Interim CEO Christopher Wallace emphasized that the settlement with Milewski was approved by the board based on the special committee’s recommendation, and deemed it essential for allowing the company to refocus on its strategic vision and future plans. There has been no similar settlement regarding Cochrane and Kearns, indicating potential ongoing legal challenges or further settlements.
Corporate Power Struggle and Market Implications
The backdrop to this executive upheaval includes a contentious power struggle involving a New York-based hedge fund, Pelham Investments. The fund, accused by the ousted founders of attempting to take over Nickel 28, has been a significant player in a year-long battle that saw dramatic shifts in the company’s board composition.
This internal conflict comes at a time when the nickel and cobalt markets face substantial challenges. Innovations in battery technology spearheaded by industry giants like Tesla are reducing the demand for cobalt, a key component in older battery formulations. Additionally, increased nickel production in Indonesia, backed by Chinese investments, has depressed global prices and led to the closure of several mines in Australia.
The controversies and challenges extend beyond internal governance and market dynamics. Nickel 28 has also encountered regulatory hurdles, notably a management cease-trade order sought after the company missed its May 30 deadline to file annual financial statements. Subsequently, on June 3, the Ontario Securities Commission imposed a trading ban on management from dealing in the company’s stock, which last closed at C$0.76 per share.

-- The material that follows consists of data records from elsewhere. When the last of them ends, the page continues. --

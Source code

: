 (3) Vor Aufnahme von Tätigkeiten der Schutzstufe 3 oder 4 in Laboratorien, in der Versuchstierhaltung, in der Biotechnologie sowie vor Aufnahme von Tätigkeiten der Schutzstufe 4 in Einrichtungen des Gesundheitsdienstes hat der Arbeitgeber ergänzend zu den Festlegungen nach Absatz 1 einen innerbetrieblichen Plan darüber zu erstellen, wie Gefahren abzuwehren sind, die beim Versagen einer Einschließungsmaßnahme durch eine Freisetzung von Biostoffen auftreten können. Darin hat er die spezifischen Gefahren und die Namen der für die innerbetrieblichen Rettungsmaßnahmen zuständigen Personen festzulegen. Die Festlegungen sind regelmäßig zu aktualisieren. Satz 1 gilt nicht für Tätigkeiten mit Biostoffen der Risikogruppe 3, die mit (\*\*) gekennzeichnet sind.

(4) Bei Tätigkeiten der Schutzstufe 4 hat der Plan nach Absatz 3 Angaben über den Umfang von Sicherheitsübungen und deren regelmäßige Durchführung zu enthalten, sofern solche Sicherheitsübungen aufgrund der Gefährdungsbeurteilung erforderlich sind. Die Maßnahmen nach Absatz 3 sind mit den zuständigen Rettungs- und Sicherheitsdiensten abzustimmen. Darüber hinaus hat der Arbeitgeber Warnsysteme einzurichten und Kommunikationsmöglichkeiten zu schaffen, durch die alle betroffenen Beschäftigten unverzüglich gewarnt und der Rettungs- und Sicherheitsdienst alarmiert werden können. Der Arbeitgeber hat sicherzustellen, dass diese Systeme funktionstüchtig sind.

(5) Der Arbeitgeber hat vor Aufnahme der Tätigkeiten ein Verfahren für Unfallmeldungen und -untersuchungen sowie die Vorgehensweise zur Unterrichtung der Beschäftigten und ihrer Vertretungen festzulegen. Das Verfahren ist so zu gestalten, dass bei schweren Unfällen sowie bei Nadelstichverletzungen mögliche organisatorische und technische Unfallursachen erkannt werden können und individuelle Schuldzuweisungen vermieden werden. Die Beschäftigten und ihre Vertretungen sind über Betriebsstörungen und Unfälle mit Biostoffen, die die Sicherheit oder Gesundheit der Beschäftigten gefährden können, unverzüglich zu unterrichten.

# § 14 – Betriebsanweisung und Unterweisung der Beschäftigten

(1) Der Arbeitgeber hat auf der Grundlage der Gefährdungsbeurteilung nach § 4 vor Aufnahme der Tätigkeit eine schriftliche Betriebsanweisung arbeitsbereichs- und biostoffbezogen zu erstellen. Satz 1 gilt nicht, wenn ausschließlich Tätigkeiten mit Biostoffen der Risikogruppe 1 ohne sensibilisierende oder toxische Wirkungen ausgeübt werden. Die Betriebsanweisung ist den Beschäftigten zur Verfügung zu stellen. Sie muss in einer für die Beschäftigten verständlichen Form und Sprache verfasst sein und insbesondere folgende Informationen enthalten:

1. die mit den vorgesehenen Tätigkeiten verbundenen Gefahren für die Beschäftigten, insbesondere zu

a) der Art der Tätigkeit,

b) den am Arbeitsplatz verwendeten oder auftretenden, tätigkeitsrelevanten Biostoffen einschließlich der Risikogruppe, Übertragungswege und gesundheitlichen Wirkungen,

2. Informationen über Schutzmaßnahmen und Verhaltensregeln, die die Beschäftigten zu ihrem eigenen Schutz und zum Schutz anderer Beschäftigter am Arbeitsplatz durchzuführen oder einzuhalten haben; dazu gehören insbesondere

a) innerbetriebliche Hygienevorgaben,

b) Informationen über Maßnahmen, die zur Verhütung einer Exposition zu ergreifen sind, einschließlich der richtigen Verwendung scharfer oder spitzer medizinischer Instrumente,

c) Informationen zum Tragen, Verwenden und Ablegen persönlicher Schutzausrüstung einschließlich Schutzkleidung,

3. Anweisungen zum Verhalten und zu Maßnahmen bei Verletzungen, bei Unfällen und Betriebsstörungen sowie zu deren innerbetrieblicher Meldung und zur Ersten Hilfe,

Nickel 28, with a market capitalization of C$62.7 million, holds an 8.56% stake in the China-operated Ramu nickel-cobalt mine in Papua New Guinea. The company also maintains a portfolio of 10 nickel and cobalt royalties across development, pre-feasibility, and exploration projects in Canada, Australia, and PNG, highlighting its extensive involvement in the global minerals market.
Looking Ahead
As Nickel 28 navigates through these tumultuous times, the focus remains on stabilizing its leadership structure and addressing the financial and regulatory challenges that loom large. The resolution of its leadership crisis and strategic adjustments in response to evolving market conditions will be crucial for its path forward.